We can see within the first line of the payload, the filename is presented. It's fairly easy to recognize due to it's the .xls
extension being present.
We can also see in the stream the name of the remote server in the server
header.
Other domains involved
To prune out the other domains involved, I use the following filter:
ip.dst == 10.9.23.102 && ip.src != 10.9.23.0/24
There are four IP's involved in HTTP communication with the host:
- 85.187.128.24
- 208.91.128.6
- 104.83.124.33
- 185.106.96.158 By checking out a few HTTP packets of each of the others I resolved the domains:
attirenepal.com
maldivehost.net
r3.i.lencr.org
-> x1.i.lencr.orgverisign.com
Following the stream from each of these (Except attirenepal which we already confirmed). maldivehost.net seems to deliver a file payload in some encoding.r3.i.lencr.org
delivers a certificate with a URL to x1.i.lencr.org contained in it? To get a more clear picture of what's going on, I enabled address resolution and set my columns as follows: I filtered for TLS traffic, and started looking at the packets around when the first HTTP request started. There were a few clear Domains with heavy traffic.
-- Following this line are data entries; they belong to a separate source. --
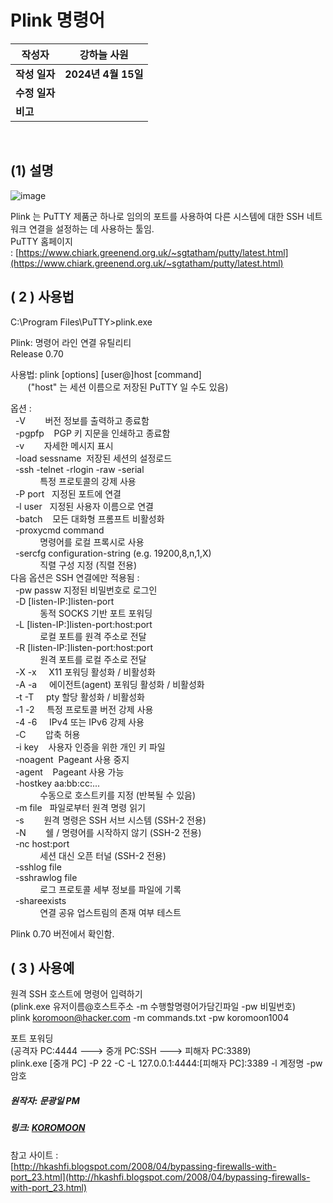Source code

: # Plink 명령어

| 작성자       | 강하늘 사원   |
| --------- | ---------------- |
| **작성 일자** | **2024년 4월 15일** |
| **수정 일자** |                  |
| **비고**    |                  |


<br>


## (1) 설명

![image](https://github.com/ICTIS-Cert-System-Project/ICTIS-Cert-System/assets/164521627/ec0f898f-be5b-4db9-9352-aab6d59b0bf1)

Plink 는 PuTTY 제품군 하나로 임의의 포트를 사용하여 다른 시스템에 대한 SSH 네트워크 연결을 설정하는 데 사용하는 툴임.  
PuTTY 홈페이지 : [https://www.chiark.greenend.org.uk/~sgtatham/putty/latest.html](https://www.chiark.greenend.org.uk/~sgtatham/putty/latest.html)  
  
  
  
## **( 2 ) 사용법**  
  
C:\Program Files\PuTTY>plink.exe  
  
Plink: 명령어 라인 연결 유틸리티  
Release 0.70  
  
사용법: plink [options] [user@]host [command]  
       ("host" 는 세션 이름으로 저장된 PuTTY 일 수도 있음)  
  
옵션 :  
  -V        버전 정보를 출력하고 종료함  
  -pgpfp    PGP 키 지문을 인쇄하고 종료함  
  -v        자세한 메시지 표시  
  -load sessname  저장된 세션의 설정로드  
  -ssh -telnet -rlogin -raw -serial  
            특정 프로토콜의 강제 사용  
  -P port   지정된 포트에 연결  
  -l user   지정된 사용자 이름으로 연결  
  -batch    모든 대화형 프롬프트 비활성화  
  -proxycmd command  
            명령어를 로컬 프록시로 사용  
  -sercfg configuration-string (e.g. 19200,8,n,1,X)  
            직렬 구성 지정 (직렬 전용)  
다음 옵션은 SSH 연결에만 적용됨 :   
  -pw passw 지정된 비밀번호로 로그인  
  -D [listen-IP:]listen-port  
            동적 SOCKS 기반 포트 포워딩  
  -L [listen-IP:]listen-port:host:port  
            로컬 포트를 원격 주소로 전달  
  -R [listen-IP:]listen-port:host:port  
            원격 포트를 로컬 주소로 전달  
  -X -x     X11 포워딩 활성화 / 비활성화  
  -A -a     에이전트(agent) 포워딩 활성화 / 비활성화  
  -t -T     pty 할당 활성화 / 비활성화  
  -1 -2     특정 프로토콜 버전 강제 사용  
  -4 -6     IPv4 또는 IPv6 강제 사용  
  -C        압축 허용  
  -i key    사용자 인증을 위한 개인 키 파일  
  -noagent  Pageant 사용 중지  
  -agent    Pageant 사용 가능  
  -hostkey aa:bb:cc:...  
            수동으로 호스트키를 지정 (반복될 수 있음)  
  -m file   파일로부터 원격 명령 읽기  
  -s        원격 명령은 SSH 서브 시스템 (SSH-2 전용)  
  -N        쉘 / 명령어를 시작하지 않기 (SSH-2 전용)  
  -nc host:port  
            세션 대신 오픈 터널 (SSH-2 전용)  
  -sshlog file  
  -sshrawlog file  
            로그 프로토콜 세부 정보를 파일에 기록  
  -shareexists  
            연결 공유 업스트림의 존재 여부 테스트  
  
Plink 0.70 버전에서 확인함.  
  
## **( 3 ) 사용예**  
  
원격 SSH 호스트에 명령어 입력하기  
(plink.exe 유저이름@호스트주소 -m 수행할명령어가담긴파일 -pw 비밀번호)  
plink koromoon@hacker.com -m commands.txt -pw koromoon1004  
  
포트 포워딩  
(공격자 PC:4444 ---> 중개 PC:SSH ---> 피해자 PC:3389)  
plink.exe [중개 PC] -P 22 -C -L 127.0.0.1:4444:[피해자 PC]:3389 -l 계정명 -pw 암호  

##### 원작자: 문광일 PM
##### 링크: [KOROMOON][koromoonlink]
[koromoonlink]: https://koromoon.blogspot.com/2019/02/plink.html "Go koromoon"

참고 사이트 :   
[http://hkashfi.blogspot.com/2008/04/bypassing-firewalls-with-port_23.html](http://hkashfi.blogspot.com/2008/04/bypassing-firewalls-with-port_23.html)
Discovering Cobalt Strike Servers
Cobalt strike communicates with HTTP, HTTPS and/or DNS. So, going through each IP involved in HTTP, HTTPS and DNS traffic and checking virus total should let us know if any are detected as cobalt strike CC. I looked through HTTP traffic first, and the one sending those weird BASE64 requests turned out to indeed be a CC server. I then looked at the Conversation menu under statics, and at the TCP tab. I looked at the known CC server and searched for similar subnets or behavior as the known bad actor IP and discovered the other one fairly quickly. The remainder of questions come pretty easily, I wrote some details in the walk through if you need it.
IP Check API call
The question states we're looking for an API call from the infected machine containing their IP to some remote server to 'check' it. This is the filter I used:
ip.src == 10.9.23.102 && ip.dst != 10.9.23.0/24
Then, after the time of downloading the file I started to filter out any IP's that were contacted beforehand. I ended up with this:
ip.src == 10.9.23.102 && ip.dst != 10.9.23.0/24 && ip.dst != 51.105.218.222 && ip.dst != 204.79.197.219 && ip.dst != 13.107.42.16 && ip.dst != 20.190.159.135 && ip.dst != 131.253.33.200 && ip.dst != 23.220.255.44 && ip.dst != 20.54.232.160 && ip.dst != 131.253.33.203 && ip.dst != 20.82.218.86
Something that sticks out to me are the Client Hello
requests, if we follow that TCP stream we can see it's contacting the domain api.ipify.org
.
Now, filtering for DNS queries we can use:
udp.port == 53
Now, let's look for requests to resolve api.ipify.org
and find the first packet - this gets us the correct timestamp for the answer!
Spam mail
To capture the MAIL FROM address, simply remove all filters and search for mail from
.
To see how many SMTP packets there were, we can simply navigate to Statistics -> Protocol Hierarchy and get the number of SMTP packets!